This brings us to the main topic of this write-up: given the recordings of our interviews, can we simply use a recent ASR model to transcribe them, or do these models produce errors that are unacceptable for our downstream task? And how can we even evaluate this? We are convinced that this question is relevant not only for our research, but also for a broad range of studies that deal with audio data of any kind.
Before exploring the possibilities for answering this question, I will briefly introduce the most important terminology. ASR (Automatic Speech Recognition) refers to the broader task of extracting human utterances from a speech signal. This concept includes various interrelated subtasks, such as Speech Recognition, Speaker Diarization, Speaker Detection, Language Detection, and Transcription. In the following, we will mainly focus on the transcript as the final result of the pipeline. This is partly because current transformer-based neural networks such as Whisper combine many of these tasks in a single model, allowing us to focus on the outcome.
We call the transcript produced by the model the hypothesis, which we aim to align with a reference—a transcribed version we consider complete.

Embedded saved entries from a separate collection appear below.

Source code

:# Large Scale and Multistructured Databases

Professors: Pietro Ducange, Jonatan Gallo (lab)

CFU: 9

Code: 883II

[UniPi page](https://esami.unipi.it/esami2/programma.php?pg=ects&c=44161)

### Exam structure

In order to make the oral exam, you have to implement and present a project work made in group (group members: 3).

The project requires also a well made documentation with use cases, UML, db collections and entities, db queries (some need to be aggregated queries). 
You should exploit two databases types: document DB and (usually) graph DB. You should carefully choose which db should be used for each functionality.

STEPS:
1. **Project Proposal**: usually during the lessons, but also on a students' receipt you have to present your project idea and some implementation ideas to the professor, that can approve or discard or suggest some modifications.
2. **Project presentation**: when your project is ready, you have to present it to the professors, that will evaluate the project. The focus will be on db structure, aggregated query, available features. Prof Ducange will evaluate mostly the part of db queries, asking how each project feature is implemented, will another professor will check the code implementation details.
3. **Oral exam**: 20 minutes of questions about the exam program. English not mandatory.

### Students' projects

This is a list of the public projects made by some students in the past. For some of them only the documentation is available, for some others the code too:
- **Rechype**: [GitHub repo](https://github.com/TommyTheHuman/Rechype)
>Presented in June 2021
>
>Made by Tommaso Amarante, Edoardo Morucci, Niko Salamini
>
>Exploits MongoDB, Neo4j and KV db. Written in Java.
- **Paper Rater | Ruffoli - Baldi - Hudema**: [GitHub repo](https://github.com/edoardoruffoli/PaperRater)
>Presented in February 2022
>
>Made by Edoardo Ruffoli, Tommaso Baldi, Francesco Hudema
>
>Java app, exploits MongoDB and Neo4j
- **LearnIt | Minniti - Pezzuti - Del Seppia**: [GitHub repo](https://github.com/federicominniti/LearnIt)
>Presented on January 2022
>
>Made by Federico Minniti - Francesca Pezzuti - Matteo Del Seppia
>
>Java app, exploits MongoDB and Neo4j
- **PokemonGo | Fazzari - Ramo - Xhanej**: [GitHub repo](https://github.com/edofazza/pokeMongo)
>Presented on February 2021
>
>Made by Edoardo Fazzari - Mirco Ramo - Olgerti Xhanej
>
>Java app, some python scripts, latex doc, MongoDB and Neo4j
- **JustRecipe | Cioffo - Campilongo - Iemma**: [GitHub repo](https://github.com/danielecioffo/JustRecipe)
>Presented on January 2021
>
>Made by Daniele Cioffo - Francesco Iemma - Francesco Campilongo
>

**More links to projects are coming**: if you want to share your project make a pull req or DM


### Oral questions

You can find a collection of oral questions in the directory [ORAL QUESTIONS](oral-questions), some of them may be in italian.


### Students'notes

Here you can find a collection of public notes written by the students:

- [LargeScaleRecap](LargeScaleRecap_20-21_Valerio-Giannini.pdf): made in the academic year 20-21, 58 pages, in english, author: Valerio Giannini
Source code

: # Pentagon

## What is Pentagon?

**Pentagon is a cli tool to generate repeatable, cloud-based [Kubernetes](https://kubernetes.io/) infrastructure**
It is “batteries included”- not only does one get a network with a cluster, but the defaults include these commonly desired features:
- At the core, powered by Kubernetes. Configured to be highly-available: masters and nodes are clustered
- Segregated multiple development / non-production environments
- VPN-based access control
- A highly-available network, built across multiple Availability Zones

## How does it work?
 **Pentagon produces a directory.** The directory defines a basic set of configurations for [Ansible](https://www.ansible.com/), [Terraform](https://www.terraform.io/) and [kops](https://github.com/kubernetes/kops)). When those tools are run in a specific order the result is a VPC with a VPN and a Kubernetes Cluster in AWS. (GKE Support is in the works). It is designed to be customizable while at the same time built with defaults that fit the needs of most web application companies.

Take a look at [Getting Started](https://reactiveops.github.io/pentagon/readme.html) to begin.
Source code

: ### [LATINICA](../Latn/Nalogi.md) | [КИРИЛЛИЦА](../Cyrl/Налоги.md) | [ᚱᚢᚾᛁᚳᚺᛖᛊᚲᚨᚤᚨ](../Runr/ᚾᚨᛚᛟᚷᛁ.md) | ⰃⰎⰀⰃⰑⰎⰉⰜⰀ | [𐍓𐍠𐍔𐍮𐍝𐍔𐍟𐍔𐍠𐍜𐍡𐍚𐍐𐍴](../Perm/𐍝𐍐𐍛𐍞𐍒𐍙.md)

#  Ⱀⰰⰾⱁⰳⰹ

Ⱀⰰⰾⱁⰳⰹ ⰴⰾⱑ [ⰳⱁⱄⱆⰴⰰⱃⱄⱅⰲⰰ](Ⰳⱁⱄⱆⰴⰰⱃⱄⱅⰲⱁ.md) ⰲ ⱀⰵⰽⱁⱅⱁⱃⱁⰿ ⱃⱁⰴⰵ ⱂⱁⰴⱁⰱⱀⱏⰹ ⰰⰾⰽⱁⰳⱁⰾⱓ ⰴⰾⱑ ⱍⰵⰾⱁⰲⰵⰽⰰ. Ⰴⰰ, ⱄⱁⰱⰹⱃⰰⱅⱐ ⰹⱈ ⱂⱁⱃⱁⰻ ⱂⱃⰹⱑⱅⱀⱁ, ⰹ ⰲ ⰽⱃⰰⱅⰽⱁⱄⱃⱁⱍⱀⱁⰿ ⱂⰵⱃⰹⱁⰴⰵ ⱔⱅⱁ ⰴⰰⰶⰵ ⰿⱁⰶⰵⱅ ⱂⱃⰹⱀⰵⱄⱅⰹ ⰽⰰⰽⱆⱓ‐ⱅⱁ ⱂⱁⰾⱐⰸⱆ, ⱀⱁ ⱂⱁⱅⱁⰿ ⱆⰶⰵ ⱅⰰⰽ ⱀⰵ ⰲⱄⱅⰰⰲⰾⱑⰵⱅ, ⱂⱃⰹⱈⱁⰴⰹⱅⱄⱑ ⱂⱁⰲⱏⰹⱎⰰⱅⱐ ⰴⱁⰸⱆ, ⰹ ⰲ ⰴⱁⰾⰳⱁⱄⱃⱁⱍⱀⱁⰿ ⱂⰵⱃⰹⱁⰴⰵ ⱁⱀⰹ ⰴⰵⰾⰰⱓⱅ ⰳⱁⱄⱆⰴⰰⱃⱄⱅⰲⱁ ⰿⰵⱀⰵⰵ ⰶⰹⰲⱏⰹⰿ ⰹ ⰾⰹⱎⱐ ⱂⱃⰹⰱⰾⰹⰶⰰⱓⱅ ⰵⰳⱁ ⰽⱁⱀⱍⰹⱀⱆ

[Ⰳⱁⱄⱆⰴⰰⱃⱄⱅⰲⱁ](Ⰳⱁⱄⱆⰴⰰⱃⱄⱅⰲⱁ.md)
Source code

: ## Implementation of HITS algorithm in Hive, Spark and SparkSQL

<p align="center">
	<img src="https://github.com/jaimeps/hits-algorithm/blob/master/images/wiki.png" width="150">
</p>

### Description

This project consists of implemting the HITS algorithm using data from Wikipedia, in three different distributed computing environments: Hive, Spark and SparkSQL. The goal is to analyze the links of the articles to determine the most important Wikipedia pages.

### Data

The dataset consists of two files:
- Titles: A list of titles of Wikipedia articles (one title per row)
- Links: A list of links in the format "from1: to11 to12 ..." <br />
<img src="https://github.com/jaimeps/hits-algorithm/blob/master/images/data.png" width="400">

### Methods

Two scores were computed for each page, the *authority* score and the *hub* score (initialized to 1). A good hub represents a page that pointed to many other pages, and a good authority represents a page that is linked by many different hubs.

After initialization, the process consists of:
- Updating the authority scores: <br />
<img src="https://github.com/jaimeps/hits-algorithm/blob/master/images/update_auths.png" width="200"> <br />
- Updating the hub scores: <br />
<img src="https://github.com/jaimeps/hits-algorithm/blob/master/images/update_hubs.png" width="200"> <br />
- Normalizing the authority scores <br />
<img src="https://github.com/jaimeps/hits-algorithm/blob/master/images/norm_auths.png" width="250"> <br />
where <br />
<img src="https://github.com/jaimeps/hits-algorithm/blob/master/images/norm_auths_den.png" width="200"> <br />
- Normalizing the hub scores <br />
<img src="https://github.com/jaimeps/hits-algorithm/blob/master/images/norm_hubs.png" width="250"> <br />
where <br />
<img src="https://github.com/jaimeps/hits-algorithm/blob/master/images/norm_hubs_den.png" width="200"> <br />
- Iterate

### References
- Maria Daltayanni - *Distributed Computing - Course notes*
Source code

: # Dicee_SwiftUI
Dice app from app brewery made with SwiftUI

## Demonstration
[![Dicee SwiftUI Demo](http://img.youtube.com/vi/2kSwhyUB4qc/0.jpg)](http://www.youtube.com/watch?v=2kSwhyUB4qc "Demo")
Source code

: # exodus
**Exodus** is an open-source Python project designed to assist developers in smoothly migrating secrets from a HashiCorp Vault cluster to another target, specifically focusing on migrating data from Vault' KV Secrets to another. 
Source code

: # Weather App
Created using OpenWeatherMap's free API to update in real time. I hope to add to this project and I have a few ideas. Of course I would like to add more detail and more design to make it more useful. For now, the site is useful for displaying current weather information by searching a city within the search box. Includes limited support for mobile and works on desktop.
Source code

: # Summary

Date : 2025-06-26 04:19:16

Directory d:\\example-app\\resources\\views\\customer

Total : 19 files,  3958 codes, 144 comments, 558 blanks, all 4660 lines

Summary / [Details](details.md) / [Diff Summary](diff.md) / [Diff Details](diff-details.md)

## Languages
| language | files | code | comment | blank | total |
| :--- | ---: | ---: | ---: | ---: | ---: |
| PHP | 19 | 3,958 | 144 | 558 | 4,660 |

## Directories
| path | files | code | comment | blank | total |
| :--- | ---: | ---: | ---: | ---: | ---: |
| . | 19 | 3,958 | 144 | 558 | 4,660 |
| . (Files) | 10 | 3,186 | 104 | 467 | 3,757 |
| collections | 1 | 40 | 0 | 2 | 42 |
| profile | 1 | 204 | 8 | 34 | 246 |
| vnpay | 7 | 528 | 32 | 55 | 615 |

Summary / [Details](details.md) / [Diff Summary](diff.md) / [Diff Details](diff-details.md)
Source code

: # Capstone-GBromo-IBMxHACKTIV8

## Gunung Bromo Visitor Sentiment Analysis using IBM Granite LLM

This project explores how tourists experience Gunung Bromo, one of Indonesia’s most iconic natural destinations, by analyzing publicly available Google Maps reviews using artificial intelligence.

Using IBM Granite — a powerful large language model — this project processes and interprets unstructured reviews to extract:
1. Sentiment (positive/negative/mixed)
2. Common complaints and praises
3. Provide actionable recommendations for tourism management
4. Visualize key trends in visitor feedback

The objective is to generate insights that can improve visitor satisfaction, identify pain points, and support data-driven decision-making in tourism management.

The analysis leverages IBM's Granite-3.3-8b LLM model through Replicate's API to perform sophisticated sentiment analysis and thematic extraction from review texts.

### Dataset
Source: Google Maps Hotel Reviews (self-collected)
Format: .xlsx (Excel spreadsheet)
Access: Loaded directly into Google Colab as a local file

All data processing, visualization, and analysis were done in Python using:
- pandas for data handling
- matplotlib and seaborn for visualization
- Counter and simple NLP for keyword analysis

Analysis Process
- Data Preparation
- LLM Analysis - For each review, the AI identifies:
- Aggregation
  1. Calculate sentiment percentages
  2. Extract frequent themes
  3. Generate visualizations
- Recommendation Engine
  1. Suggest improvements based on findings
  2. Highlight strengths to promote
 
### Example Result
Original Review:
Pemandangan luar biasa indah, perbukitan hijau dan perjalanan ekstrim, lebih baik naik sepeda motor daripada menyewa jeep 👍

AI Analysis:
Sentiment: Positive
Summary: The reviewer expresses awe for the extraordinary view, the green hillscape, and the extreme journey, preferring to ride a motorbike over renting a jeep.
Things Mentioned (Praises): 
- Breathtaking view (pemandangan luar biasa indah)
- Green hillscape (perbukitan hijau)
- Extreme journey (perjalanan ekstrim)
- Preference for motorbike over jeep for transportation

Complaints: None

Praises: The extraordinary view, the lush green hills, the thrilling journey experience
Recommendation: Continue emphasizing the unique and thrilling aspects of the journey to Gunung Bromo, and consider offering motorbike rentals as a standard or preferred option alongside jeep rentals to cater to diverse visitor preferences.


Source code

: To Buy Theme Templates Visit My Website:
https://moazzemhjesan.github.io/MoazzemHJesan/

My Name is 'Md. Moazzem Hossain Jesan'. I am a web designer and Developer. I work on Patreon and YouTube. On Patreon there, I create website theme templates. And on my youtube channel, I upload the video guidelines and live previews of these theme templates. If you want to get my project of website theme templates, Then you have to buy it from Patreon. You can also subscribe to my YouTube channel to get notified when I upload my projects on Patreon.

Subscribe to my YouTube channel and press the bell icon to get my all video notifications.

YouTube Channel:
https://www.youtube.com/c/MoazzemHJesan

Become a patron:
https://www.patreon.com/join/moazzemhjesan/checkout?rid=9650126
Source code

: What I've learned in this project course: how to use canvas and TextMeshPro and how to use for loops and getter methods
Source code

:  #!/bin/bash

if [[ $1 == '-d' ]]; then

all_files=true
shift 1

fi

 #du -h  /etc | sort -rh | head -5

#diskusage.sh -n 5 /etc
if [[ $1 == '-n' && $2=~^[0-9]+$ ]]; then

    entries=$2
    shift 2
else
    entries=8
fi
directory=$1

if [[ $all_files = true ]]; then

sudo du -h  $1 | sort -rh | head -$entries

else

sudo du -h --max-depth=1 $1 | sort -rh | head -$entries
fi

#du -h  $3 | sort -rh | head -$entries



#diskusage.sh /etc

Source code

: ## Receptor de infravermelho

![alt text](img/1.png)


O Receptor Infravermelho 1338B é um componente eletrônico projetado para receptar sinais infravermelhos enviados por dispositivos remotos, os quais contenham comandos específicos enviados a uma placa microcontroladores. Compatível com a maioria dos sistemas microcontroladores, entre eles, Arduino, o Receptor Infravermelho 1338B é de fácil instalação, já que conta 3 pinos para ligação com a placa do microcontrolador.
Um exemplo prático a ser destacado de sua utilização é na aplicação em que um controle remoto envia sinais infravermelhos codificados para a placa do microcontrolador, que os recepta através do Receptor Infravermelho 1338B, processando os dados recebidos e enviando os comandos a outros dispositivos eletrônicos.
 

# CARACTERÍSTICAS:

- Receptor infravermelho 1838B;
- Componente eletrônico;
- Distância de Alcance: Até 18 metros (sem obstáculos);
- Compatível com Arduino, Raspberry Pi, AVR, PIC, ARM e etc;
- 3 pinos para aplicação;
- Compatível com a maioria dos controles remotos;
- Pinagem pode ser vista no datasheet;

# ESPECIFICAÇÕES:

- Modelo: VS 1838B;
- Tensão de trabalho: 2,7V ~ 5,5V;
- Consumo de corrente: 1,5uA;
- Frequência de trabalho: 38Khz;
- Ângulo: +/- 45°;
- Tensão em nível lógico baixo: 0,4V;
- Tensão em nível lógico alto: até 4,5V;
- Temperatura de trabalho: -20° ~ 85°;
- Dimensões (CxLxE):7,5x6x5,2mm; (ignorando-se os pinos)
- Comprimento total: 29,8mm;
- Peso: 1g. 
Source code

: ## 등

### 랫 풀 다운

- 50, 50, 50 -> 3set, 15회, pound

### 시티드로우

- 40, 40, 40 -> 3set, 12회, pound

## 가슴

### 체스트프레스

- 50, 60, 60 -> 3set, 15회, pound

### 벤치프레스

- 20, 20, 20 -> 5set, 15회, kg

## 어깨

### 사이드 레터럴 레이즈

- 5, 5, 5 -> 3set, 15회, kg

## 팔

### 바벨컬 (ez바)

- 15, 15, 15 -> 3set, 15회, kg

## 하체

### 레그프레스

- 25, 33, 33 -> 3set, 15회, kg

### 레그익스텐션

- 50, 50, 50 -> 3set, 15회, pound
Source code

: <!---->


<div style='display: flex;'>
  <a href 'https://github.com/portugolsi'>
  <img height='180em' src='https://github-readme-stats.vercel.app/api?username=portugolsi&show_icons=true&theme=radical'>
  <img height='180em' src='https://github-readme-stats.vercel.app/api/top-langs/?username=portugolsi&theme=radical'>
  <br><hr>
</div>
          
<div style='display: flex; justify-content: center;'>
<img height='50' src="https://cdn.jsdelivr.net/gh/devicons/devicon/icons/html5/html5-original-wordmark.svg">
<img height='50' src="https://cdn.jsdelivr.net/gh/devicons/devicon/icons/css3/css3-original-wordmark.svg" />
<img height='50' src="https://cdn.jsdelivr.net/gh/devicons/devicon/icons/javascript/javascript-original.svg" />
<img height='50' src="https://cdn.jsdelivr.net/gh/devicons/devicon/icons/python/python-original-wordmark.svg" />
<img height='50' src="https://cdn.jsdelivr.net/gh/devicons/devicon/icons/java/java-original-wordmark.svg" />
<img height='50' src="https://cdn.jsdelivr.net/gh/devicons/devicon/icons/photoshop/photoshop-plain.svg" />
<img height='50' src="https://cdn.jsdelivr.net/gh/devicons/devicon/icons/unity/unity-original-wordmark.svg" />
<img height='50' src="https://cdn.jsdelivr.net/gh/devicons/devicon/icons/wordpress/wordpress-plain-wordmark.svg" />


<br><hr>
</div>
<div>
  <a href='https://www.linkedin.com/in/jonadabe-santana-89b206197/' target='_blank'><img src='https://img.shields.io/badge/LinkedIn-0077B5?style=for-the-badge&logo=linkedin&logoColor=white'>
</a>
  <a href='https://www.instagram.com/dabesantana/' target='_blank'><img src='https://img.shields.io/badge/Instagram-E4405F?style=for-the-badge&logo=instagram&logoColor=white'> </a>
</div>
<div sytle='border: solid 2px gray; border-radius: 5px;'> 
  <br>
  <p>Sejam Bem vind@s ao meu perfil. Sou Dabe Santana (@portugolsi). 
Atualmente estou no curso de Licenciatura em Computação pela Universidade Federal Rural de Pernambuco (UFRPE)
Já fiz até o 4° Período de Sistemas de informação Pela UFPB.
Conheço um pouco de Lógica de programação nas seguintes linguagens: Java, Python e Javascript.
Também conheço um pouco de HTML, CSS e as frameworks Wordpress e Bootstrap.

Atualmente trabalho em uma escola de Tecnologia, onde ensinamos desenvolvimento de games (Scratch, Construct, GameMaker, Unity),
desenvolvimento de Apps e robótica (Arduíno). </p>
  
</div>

Performance of current ASR Models
One might ask: Isn’t ASR a solved task? A glance at the following figure might suggest exactly that:
It shows declining error rates over time. Notably, the dashed horizontal lines represent human reference scores for this dataset. On LibreSpeech (read English speech), ASR models have matched or even out-performed humans for years.
However, there’s more to the story when we change the context. Consider a table from the Whisper paper by Radford et al. (2022), which reports WER on the VoxPopuli corpus—European Parliament recordings:
Model | Czech | German | English | en_accented | … |
---|---|---|---|---|---|
Whisper tiny | 73.5 | 27.4 | 11.6 | 18.8 | … |
Whisper base | 54.7 | 20.6 | 9.5 | 17.5 | … |
Whisper small | 28.8 | 14.8 | 8.2 | 19.2 | … |
Whisper medium | 18.4 | 12.4 | 7.6 | 19.1 | … |
Whisper large | 15.9 | 11.9 | 7.2 | 20.8 | … |
Whisper large-v2 | 12.6 | 11.2 | 7.0 | 18.6 | … |
Even though the same error rate metric is used as in the previous plot, the overall error here is much higher. This difference simply comes from a change in setting. Instead of read English speech, the VoxPopuli dataset covers European Parliament event recordings. In addition to the higher baseline, the individual error rates also vary dramatically. If there is an accent in the English speech, the average error rate rises to 18.6 for the best-performing model. This translates to almost every fifth word being incorrectly transcribed. For our target language, German, we can also see that the errors are generally higher.
So what now? How can we know if ASR errors are acceptable for our downstream task? To find an answer to this question, we first need to take a look at different error metrics.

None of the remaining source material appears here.